DATA RECORDS
◇ ◇ ◇ ◇
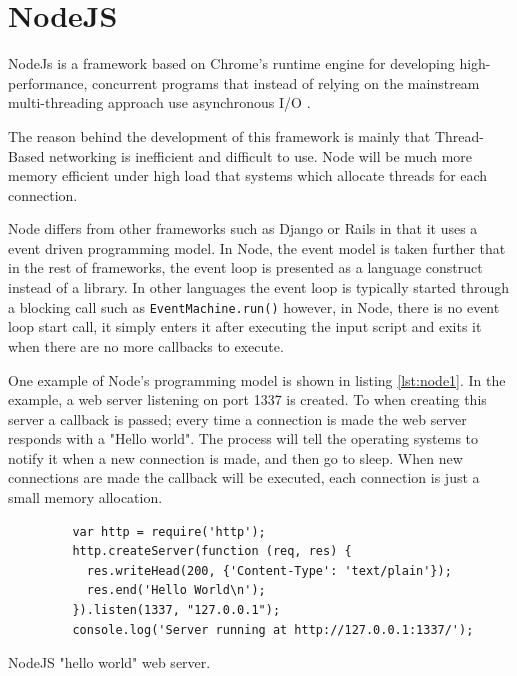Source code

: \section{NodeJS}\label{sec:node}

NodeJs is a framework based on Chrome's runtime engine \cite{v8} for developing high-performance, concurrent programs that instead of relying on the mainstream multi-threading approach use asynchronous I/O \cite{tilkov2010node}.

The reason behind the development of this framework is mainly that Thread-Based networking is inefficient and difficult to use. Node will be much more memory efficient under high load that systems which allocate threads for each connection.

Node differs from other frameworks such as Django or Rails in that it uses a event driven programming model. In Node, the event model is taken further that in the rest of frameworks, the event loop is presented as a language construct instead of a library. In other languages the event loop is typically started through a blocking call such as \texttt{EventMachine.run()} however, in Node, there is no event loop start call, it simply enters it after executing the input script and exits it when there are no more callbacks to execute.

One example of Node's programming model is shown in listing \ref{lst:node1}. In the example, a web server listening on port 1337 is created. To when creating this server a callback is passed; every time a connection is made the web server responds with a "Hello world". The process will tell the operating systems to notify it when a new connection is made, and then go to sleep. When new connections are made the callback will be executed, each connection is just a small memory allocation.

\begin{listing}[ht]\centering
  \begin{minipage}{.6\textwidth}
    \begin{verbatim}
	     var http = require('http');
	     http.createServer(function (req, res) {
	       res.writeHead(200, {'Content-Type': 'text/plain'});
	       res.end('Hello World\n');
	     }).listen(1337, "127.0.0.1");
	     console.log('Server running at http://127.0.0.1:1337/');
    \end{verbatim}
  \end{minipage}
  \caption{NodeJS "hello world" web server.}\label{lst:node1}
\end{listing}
◇ ◇ ◇ ◇
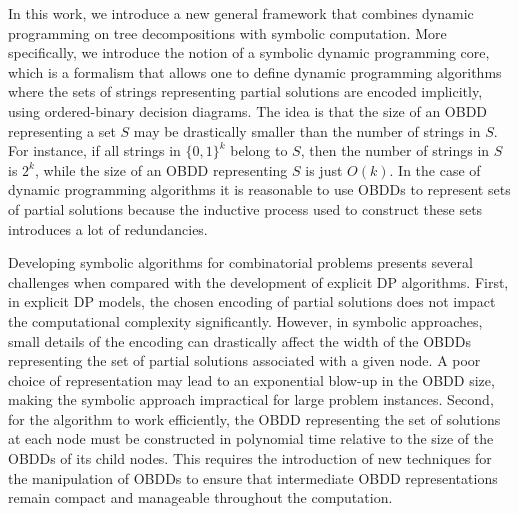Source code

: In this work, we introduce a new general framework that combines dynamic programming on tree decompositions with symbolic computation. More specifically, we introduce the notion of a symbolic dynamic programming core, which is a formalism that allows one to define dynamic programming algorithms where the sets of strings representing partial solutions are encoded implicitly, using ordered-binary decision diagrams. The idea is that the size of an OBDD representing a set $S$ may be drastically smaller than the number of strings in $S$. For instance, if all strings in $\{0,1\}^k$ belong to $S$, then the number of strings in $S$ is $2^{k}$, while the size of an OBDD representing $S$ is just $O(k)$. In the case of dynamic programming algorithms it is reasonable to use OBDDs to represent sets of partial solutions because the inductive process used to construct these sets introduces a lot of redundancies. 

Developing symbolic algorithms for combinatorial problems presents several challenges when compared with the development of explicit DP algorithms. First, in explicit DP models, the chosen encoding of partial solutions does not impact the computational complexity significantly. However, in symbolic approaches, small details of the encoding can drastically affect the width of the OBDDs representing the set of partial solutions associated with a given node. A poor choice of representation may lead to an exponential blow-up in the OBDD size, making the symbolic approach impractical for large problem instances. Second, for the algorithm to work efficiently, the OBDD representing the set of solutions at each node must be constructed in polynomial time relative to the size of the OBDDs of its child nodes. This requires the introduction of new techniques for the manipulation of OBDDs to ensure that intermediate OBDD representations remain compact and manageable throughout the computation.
◇ ◇ ◇ ◇
TASK
Say how many lines above hold "systems", and nothing else.

EXERCISE OUTPUT
2